I suspect that you would not have fared well in the corporate culture as you are far too creative. It seems to be that only young companies nourish that trait but as they grow and mature, they tend to focus far more on their bottom line than their mission. I say hooray for the creative folk, they are the spice of humanity.

August 17, 2010 | Unregistered CommenterJim

Yes Dave, if you were with trek your life may be stable and plain.
There would be no adventures and great topic to share with us.

I agree too on "At some point we die and money has little bearing on anything.".
I think money should be only a tool for conveniences in life, to live with dignity,
no need to sign on unemployment. Extra from that it is only a figure in the bank

Remember watching the movie Citizen Kane, at last the tycoon died in loneliness,
everything that he own couldn't take it with him.

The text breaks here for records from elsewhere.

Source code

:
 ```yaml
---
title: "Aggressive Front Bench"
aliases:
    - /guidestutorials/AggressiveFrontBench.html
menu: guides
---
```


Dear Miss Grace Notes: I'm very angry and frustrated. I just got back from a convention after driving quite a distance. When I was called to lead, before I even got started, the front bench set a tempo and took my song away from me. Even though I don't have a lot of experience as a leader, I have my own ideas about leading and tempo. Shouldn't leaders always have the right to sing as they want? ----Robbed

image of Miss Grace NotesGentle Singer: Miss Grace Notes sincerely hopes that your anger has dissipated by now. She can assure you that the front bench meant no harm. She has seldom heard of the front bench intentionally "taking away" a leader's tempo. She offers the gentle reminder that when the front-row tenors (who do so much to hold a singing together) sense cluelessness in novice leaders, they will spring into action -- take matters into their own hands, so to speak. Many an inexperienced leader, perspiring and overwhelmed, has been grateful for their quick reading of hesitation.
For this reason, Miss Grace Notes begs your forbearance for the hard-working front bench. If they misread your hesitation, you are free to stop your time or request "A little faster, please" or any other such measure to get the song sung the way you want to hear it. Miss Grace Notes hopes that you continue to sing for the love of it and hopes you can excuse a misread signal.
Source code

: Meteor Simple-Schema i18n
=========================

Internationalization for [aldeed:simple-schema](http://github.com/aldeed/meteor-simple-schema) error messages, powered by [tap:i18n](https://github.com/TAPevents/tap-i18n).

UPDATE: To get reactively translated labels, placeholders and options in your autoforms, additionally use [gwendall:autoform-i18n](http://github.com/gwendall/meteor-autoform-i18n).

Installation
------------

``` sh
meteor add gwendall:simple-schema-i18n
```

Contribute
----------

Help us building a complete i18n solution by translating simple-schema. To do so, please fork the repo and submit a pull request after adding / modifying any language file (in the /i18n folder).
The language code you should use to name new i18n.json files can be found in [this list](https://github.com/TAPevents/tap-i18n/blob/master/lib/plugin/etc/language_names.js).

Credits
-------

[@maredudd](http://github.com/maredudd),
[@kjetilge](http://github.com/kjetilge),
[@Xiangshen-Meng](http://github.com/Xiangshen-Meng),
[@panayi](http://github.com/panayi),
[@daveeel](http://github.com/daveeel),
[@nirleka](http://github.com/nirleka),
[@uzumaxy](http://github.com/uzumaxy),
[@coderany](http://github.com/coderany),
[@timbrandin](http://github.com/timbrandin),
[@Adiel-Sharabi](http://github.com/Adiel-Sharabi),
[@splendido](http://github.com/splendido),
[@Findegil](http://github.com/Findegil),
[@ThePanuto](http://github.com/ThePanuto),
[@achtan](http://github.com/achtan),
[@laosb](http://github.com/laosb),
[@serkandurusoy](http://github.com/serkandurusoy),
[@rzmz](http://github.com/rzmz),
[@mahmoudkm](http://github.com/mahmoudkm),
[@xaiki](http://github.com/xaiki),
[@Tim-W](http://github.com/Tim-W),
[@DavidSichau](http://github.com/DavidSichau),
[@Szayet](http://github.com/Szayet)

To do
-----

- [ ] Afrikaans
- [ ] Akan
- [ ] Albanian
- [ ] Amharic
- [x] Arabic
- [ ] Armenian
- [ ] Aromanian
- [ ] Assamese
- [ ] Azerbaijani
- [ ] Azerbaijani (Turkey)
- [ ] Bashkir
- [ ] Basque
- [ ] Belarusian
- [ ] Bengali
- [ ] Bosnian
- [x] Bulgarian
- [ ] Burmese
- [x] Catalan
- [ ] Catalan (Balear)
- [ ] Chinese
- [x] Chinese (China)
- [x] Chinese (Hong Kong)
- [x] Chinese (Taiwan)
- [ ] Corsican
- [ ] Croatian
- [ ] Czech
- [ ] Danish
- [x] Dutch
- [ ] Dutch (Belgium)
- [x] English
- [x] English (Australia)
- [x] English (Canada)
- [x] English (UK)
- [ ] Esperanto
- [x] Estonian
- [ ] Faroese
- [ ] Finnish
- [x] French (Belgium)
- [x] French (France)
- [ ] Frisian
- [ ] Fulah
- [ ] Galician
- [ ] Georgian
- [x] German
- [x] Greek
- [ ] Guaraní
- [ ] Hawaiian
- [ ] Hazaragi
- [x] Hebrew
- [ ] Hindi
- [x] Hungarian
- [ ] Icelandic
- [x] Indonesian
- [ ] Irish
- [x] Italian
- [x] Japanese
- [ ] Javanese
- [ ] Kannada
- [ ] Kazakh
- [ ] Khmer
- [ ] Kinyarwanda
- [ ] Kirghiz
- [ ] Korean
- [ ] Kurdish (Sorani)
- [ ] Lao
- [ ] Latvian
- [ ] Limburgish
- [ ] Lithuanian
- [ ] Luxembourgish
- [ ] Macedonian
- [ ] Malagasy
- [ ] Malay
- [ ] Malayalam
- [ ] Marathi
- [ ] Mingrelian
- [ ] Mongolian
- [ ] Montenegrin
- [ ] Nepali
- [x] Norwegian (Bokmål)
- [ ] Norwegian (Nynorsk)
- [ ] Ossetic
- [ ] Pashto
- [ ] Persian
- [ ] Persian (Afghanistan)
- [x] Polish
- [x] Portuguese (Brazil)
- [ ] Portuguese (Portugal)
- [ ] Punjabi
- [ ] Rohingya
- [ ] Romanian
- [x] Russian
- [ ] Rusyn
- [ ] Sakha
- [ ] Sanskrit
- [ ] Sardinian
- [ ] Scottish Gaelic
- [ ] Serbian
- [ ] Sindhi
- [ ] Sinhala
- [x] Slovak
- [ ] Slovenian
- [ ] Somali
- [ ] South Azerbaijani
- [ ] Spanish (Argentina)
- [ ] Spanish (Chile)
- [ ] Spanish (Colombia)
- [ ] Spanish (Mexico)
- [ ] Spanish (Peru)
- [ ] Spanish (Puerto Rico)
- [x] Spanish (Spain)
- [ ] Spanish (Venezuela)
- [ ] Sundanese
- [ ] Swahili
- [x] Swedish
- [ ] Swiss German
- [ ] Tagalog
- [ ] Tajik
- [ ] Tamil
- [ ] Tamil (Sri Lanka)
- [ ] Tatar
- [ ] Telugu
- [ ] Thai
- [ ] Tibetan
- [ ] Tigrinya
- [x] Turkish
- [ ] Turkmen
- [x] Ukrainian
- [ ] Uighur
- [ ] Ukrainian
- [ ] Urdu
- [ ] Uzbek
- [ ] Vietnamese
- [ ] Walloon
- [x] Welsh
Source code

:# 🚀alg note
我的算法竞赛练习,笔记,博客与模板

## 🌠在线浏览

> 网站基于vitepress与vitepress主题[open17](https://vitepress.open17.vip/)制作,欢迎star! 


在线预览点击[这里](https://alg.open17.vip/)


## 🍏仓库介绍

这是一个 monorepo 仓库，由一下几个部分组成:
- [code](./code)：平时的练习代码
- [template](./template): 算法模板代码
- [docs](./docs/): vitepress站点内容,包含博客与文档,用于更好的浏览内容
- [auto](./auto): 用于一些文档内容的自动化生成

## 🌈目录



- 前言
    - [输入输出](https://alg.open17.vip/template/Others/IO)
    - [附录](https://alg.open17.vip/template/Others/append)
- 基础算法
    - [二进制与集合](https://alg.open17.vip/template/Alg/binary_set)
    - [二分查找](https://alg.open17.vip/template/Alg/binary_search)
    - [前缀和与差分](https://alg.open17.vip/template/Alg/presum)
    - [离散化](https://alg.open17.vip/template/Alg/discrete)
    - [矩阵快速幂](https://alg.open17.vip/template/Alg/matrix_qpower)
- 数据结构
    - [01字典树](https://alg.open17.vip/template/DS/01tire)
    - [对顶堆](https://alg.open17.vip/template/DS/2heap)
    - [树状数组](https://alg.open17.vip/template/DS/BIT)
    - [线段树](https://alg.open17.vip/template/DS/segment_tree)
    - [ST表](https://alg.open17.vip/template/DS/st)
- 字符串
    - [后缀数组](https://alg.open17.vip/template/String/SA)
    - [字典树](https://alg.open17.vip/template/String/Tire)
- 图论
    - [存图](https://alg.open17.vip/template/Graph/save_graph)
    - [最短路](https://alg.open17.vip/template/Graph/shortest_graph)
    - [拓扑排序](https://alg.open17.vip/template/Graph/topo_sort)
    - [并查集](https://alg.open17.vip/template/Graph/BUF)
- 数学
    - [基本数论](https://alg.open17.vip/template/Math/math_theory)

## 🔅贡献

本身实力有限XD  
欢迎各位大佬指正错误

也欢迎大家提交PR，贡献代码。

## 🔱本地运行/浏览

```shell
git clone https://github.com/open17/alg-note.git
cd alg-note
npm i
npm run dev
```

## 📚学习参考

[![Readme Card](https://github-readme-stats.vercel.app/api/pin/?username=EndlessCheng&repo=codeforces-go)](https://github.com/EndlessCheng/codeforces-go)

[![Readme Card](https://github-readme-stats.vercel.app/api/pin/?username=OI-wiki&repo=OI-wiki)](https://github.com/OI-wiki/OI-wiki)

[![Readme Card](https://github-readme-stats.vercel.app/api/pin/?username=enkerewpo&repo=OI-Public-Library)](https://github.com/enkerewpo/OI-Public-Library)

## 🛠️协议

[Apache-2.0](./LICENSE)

August 17, 2010 | Unregistered CommenterBkk

1 To every thing there is a season, and a time to every purpose under the heaven:
2 a time to be born, and a time to die; a time to plant, and a time to pluck up that which is planted;
3 a time to kill, and a time to heal; a time to break down, and a time to build up;
4 a time to weep, and a time to laugh; a time to mourn, and a time to dance;
5 a time to cast away stones, and a time to gather stones together; a time to embrace, and a time to refrain from embracing;
6 a time to get, and a time to lose; a time to keep, and a time to cast away;
7 a time to rend, and a time to sew; a time to keep silence, and a time to speak;
8 a time to love, and a time to hate; a time of war, and a time of peace.

Ecclesiastes 3:1-8

August 17, 2010 | Unregistered CommenterBkk

Amen to the Bible verse! I think if you were in Trek you would have never come up with this great blog and just enjoyed your pension. Well, that was a wild guess. Well, maybe you'll be blogging too but think it will not be rich with adventures like these.

November 22, 2010 | Unregistered CommenterPedals Cycling

Dave I found a guy on Bikeforums.net who just got a John Howard. It's the hideous purple and blue, I gave him your site adress. He's restoring the bike.